(Beginning of Extracted material)

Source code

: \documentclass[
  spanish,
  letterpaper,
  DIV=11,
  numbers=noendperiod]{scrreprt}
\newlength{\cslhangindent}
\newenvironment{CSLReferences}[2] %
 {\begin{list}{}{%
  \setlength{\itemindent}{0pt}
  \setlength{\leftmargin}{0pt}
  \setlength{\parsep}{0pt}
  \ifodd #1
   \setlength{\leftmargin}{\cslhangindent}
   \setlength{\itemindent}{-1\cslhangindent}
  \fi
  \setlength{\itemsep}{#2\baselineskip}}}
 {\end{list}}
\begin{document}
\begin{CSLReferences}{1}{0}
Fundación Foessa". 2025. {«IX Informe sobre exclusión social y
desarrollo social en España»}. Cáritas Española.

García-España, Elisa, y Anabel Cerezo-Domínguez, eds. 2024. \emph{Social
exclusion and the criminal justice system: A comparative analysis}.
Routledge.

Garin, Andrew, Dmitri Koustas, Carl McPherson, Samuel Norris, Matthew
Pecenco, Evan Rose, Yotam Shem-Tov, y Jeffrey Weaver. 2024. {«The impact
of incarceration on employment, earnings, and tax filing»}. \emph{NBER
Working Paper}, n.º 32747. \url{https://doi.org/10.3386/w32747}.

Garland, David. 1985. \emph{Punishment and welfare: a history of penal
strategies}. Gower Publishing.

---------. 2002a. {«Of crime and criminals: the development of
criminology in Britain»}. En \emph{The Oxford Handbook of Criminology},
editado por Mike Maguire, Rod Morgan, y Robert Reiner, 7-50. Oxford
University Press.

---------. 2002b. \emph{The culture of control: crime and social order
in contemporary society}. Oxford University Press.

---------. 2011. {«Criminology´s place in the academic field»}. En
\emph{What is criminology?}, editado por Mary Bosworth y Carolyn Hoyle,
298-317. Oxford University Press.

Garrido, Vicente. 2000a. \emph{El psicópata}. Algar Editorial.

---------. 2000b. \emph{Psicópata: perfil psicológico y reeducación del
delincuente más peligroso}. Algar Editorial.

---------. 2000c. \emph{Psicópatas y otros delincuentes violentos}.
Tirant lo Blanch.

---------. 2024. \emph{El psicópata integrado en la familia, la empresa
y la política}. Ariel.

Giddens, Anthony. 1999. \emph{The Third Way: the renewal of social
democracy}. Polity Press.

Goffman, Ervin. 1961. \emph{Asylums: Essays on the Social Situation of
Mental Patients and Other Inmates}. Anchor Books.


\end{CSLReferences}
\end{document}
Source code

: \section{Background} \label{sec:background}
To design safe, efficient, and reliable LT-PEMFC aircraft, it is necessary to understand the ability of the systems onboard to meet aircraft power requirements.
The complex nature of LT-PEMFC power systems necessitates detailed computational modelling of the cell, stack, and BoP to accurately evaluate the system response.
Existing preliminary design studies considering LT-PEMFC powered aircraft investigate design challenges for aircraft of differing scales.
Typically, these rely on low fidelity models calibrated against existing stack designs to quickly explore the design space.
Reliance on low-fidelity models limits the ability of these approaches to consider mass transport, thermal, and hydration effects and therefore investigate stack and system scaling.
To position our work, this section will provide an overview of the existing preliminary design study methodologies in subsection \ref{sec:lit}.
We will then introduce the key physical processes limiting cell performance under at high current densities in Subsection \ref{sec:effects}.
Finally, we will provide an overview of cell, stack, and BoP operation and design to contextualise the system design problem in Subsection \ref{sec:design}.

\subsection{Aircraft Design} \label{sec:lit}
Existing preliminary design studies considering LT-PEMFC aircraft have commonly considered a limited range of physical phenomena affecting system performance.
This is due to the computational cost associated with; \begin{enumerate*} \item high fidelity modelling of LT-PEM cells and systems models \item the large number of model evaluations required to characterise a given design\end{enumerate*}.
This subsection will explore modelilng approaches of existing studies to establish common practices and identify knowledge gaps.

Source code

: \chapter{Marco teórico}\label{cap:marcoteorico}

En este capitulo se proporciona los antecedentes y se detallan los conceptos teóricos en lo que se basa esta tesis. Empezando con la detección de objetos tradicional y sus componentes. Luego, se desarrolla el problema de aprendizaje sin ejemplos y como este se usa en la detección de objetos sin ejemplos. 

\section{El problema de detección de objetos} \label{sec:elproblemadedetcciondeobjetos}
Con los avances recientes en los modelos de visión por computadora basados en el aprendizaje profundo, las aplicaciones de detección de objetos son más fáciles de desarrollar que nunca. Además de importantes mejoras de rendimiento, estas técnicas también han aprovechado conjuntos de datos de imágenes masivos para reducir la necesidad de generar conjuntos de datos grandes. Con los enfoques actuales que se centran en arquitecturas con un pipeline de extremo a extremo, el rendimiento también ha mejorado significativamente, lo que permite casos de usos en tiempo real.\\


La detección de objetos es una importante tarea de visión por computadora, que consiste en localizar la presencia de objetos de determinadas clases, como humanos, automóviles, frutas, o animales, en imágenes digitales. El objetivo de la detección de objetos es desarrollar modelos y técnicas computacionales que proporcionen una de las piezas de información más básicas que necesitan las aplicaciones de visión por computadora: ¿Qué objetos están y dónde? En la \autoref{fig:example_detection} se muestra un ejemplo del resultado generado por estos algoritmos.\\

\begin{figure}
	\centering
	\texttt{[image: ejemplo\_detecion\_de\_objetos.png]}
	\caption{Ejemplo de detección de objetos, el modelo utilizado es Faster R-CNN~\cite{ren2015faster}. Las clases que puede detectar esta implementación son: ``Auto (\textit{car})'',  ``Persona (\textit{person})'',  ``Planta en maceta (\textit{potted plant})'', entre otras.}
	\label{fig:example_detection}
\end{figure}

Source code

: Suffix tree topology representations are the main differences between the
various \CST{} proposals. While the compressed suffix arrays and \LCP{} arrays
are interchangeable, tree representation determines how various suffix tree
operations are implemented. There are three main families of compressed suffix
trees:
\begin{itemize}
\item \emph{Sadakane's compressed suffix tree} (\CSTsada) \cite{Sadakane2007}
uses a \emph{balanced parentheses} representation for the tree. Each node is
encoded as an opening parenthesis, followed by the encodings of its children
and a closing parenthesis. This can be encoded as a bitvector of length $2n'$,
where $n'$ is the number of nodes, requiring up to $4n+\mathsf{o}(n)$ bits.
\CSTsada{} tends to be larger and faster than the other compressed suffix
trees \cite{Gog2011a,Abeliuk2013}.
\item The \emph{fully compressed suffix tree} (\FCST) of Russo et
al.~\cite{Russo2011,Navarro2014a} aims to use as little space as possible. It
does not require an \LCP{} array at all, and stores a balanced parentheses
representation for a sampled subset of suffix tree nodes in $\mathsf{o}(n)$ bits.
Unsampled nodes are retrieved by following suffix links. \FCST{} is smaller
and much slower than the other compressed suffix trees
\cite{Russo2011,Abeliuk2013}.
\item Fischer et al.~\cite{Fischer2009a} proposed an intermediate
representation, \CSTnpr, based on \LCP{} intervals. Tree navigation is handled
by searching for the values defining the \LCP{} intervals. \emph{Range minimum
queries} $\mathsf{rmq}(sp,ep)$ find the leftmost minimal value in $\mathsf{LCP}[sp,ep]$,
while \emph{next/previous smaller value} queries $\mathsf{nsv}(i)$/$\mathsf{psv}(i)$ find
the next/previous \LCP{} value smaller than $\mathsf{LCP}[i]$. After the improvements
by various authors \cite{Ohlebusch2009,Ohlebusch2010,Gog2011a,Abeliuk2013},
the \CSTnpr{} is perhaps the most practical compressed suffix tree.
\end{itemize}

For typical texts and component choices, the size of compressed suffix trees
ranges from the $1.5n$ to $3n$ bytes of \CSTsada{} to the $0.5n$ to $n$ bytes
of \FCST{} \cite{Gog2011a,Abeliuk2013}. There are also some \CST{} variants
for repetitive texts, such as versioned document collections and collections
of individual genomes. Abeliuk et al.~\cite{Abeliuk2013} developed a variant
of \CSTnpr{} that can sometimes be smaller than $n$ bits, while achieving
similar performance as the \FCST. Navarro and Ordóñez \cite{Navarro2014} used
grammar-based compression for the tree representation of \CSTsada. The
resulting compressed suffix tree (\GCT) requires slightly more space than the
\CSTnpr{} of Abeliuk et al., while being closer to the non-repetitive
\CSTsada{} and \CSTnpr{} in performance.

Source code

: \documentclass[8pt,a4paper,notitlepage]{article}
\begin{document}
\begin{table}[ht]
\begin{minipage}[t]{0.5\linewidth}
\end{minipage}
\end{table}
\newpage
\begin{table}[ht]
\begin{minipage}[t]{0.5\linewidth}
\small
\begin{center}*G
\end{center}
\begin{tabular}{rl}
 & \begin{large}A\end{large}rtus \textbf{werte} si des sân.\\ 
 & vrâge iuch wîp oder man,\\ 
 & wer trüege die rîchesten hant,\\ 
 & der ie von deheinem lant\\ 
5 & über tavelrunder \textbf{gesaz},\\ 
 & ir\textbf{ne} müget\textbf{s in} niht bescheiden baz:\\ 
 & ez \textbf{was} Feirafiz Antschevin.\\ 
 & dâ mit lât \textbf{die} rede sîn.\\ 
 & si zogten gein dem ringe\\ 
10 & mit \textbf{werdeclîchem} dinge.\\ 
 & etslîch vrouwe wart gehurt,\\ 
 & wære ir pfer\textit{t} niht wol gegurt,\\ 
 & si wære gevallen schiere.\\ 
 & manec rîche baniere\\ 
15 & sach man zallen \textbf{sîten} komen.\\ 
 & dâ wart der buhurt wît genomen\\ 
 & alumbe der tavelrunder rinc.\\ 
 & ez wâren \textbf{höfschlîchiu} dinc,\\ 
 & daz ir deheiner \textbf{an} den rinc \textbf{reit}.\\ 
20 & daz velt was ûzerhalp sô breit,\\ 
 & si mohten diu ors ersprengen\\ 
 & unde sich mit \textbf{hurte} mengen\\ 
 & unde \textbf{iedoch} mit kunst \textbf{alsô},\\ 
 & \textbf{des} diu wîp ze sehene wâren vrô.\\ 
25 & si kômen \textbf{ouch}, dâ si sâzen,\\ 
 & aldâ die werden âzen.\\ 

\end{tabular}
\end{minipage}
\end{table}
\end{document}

(End of Extracted material)

**Task goal**
Copy out every line of the data where the word "space" occurs.

**Completed exercise**
Typically, these rely on low fidelity models calibrated against existing stack designs to quickly explore the design space.
al.~\cite{Russo2011,Navarro2014a} aims to use as little space as possible. It
resulting compressed suffix tree (\GCT) requires slightly more space than the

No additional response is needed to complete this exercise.